AI face detection & recognition with Datamaton products


Knit supports AI based faced detection and recognition for photos and videos

Photos and videos of friends & family are among our most prized digital possessions. The most convenient way to way to search, organize and manage them is, of course, through the people in them. Datamaton’s Knit products supports Artificial Intelligence (AI) based face detection and recognition. You can quickly find, organize and backup photos and videos scattered across 10+ years of local backups, emails and cloud storage or buried in ZIP & PST files.

Knit’s face detection capability is similar to what cloud photo storage providers like Google Photos provide, but with a few crucial differences:

  1. a) It is 100% private: Knit does all the work on your computer – not in the cloud. It saves face information to encrypted files on your computer. Only you have this password, and nothing about your photos or videos ever touches any cloud server.
  2. b) It is universal: Knit’s solution works for photos & videos across your local hard disks, USB drives, web based email, calendar and cloud storage accounts too. Hundreds of gigabytes of locally stored photos & videos are automatically covered.
  3. c) It finds photos & videos others can’t: Knit works with deeply nested photos & videos embedded inside ZIP, PST & MBOX files and email attachments. For example, Knit will even detect faces in a photo inside a ZIP file which is an attachment for an email that’s inside an MBOX file that’s inside a ZIP file that you downloaded from Google Takeout!
  4. d) You can organize and backup based on faces too, not just search: You can create a Virtual Folder based on face names that includes photos & videos from different storage locations. You can back-up the Virtual folder too.
  5. e) The search is more sophisticated: This is not just because Knit unifies the search across all your storage locations. It is also because Knit allows you to specify a search that includes person A and B but not C or D.

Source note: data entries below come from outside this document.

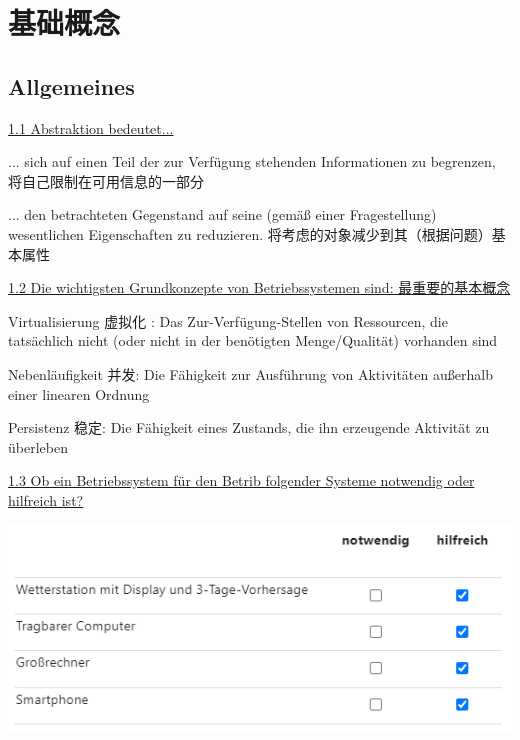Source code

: \documentclass[fleqn]{article}
\begin{document}



\pagestyle{main}




\section{基础概念}

\subsection{Allgemeines}

\noindent\uline{1.1 Abstraktion bedeutet...} 
 
... sich auf einen Teil der zur Verfügung stehenden Informationen zu begrenzen, 将自己限制在可用信息的一部分

... den betrachteten Gegenstand auf seine (gemäß einer Fragestellung) wesentlichen Eigenschaften zu reduzieren.
将考虑的对象减少到其（根据问题）基本属性

\noindent\uline{1.2 Die wichtigsten Grundkonzepte von Betriebssystemen sind: 最重要的基本概念}
 
Virtualisierung 虚拟化 : Das Zur-Verfügung-Stellen von Ressourcen, die tatsächlich nicht (oder nicht in der benötigten Menge/Qualität) vorhanden sind

Nebenläufigkeit 并发: Die Fähigkeit zur Ausführung von Aktivitäten außerhalb einer linearen Ordnung
 
Persistenz 稳定: Die Fähigkeit eines Zustands, die ihn erzeugende Aktivität zu überleben
 
\noindent\uline{1.3 Ob ein Betriebssystem für den Betrib folgender Systeme notwendig oder hilfreich ist?}
 
\begin{center}
    \includegraphics[scale=1]{1.png}
\end{center}
\end{document}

    Knit UI to search faces

    Unified photo & video search based on faces it contains.

    You can also combine face search parameters with other search parameters too. For example, you can search for a picture taken within a date range and with a specific camera that contains the faces you want to search.

  6. f) It supports all major formats and raw images: Knit natively supports all major photo formats like JPG, PNG, BMP, TIF, SVG etc. It also supports raw image formats from major camera manufacturers like Sony, Canon, Nikon, Fuji, Kodak, Olympus etc. Vendor specific photo formats like Apple HEIC/PIC, Adobe Illustrator EPS/CR2 etc. are included. Similarly, it natively supports all major video file formats like WMV, MPG, MP4, AVI, MOV, Apple QuickTime, Matroska MKV, Macromedia Shockwave, 3GP, ASF, WEBM etc.

How It Works

Knit uses two separate AI Convolutional Neural Networks models – one to detect faces and another to recognize them. It copies these AI models to your own computer during installation, and uses your own computer to do this work. It runs background tasks at low priority to make sure your computer remains usable while it is doing face analysis. At a high level, face detection & recognition includes the following steps:

  1. 1) Detecting faces:

    Knit attempts to detect faces each time it indexes a photo or video that’s enabled for this. So If Knit sees that an email it is indexing has a photo or video attachment, it will download the attachment to your local computer to perform face analysis (and delete it immediately afterword). Knit handles videos by extracting still images from it at periodic intervals and performing face detection on the extracted photos. It then attempts to remove duplicate faces of the same person present in different frames in the video, so that each face is reported only once in a video.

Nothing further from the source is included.